O Supremo Tribunal Federal pretendeu encerrar a discussão do tema em repercussão geral, mas, ao fazê-lo, fez surgir outros questionamentos que podem gerar novas controvérsias no ordenamento jurídico brasileiro nos próximos anos.
CONCLUSÃO
O presente estudo partiu com o tema da análise da responsabilidade civil no notário no Acórdão RE: 842846 do Supremo Tribunal Federal no ordenamento jurídico brasileiro.
Pretendeu-se revelar as diversas questões relacionadas com as formas de se analisar a responsabilidade civil do notário no Brasil.
Sabe-se, que a doutrina criou diversos critérios para se analisar a responsabilidade civil no notário. Entretanto, como demonstrado, no Brasil existe o critério objetivo e subjetivo para a responsabilização deste profissional.
A pesquisa mostrou que os posicionamentos legais influenciaram na responsabilidade civil do notário, ao passo que, ao modificar o polo observacional da legislação aplicável aos casos concretos, insculpindo aí os resultados obtidos pela atuação notarial aos cidadãos comuns, destinatários da atuação estatal, ainda que delegada, como diretamente atrelada à atuação direta do Estado, não quanto a relação entre Estado e seus delegados, mas em relação ao Estado para com os destinatários da atuação do Estado.
As premissas lançadas ao longo deste trabalho autorizam afirmar que a responsabilidade civil do notário no ordenamento jurídico e sua aplicabilidade no Brasil é subjetiva. Isto porque, sob o enfoque da ética verificou-se que os anseios do legislador que criou a norma, são repletos dos princípios legalistas necessários para o convívio harmônico e justo na sociedade.
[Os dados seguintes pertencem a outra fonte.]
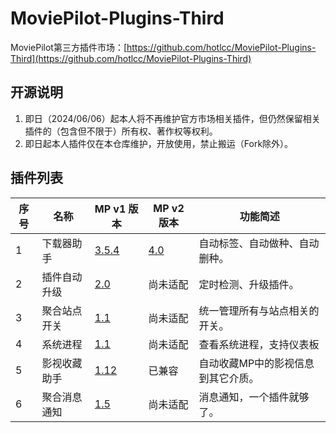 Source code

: # MoviePilot-Plugins-Third

MoviePilot第三方插件市场：[https://github.com/hotlcc/MoviePilot-Plugins-Third](https://github.com/hotlcc/MoviePilot-Plugins-Third)

## 开源说明

1. 即日（2024/06/06）起本人将不再维护官方市场相关插件，但仍然保留相关插件的（包含但不限于）所有权、著作权等权利。
1. 即日起本人插件仅在本仓库维护，开放使用，禁止搬运（Fork除外）。

## 插件列表

|序号|名称|MP v1 版本|MP v2 版本|功能简述|
|---|---|---|---|---|
|1|下载器助手|[3.5.4](plugins/downloaderhelper)|[4.0](plugins.v2/downloaderhelper)|自动标签、自动做种、自动删种。|
|2|插件自动升级|[2.0](plugins/pluginautoupgrade)|尚未适配|定时检测、升级插件。|
|3|聚合站点开关|[1.1](plugins/mergesiteswitch)|尚未适配|统一管理所有与站点相关的开关。|
|4|系统进程|[1.1](plugins/systemprocess)|尚未适配|查看系统进程，支持仪表板|
|5|影视收藏助手|[1.12](plugins/mediacollecthelper)|已兼容|自动收藏MP中的影视信息到其它介质。|
|6|聚合消息通知|[1.5](plugins/mergemessagenotify)|尚未适配|消息通知，一个插件就够了。|
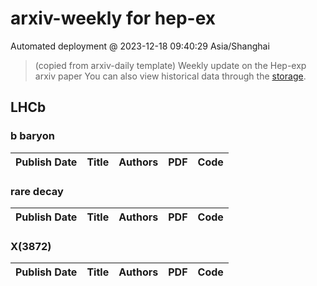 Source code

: # arxiv-weekly for hep-ex 
 Automated deployment @ 2023-12-18 09:40:29 Asia/Shanghai
> (copied from arxiv-daily template) Weekly update on the Hep-exp arxiv paper 
> You can also view historical data through the [storage](https://github.com/ucaszhouyx/arxiv-daily-test/tree/main/database/storage).

## LHCb

### b baryon
|Publish Date|Title|Authors|PDF|Code|
| :---: | :---: | :---: | :---: | :---: |

### rare decay
|Publish Date|Title|Authors|PDF|Code|
| :---: | :---: | :---: | :---: | :---: |

### X(3872)
|Publish Date|Title|Authors|PDF|Code|
| :---: | :---: | :---: | :---: | :---: |
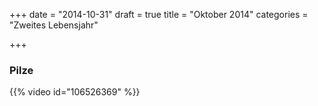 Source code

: +++
date = "2014-10-31"
draft = true
title = "Oktober 2014"
categories = "Zweites Lebensjahr"

+++

### Pilze
{{% video id="106526369" %}}
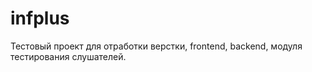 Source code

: # infplus
Тестовый проект для отработки верстки, frontend, backend, модуля тестирования слушателей.
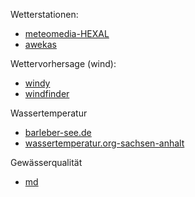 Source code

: Wetterstationen:

* [meteomedia-HEXAL](https://wetterstationen.meteomedia.de/?map=Sachsen-Anhalt&station=103630)
* [awekas](https://www.awekas.at/de/map.php?map=wind)

Wettervorhersage (wind):

* [windy](https://www.windy.com/52.222/11.651?52.216,11.662,15)
* [windfinder](https://de.windfinder.com/forecast/magdeburg_barleber_see)

Wassertemperatur
* [barleber-see.de](https://barleber-see.de/)
* [wassertemperatur.org-sachsen-anhalt](/http://www.wassertemperatur.org/deutschland/sachsen-anhalt/)

Gewässerqualität
* [md](https://www.geofachdatenserver.de/de/badegewaesserkarte.html)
Dessa forma, a interpretação objetiva da responsabilidade restringe a possibilidade do prejudicado buscar reparação para um prejuízo sofrido.
Podem ser considerados pontos fracos na análise do tema os diversos entendimentos sobre a responsabilidade civil do notário/registrador que surgiram no decorrer dos anos. Assim sendo, o aspecto temporal também representa oportunidade de mudança, representando dúvidas quanto à responsabilidade do notário.
Por fim, diante do exposto surge a necessidade de um estudo mais aprimorado sobre a criação e modificação de normas técnicas para facilitar a atividade jurisdicional, no momento da aplicação da lei. Sendo esta análise possível tese de doutorado.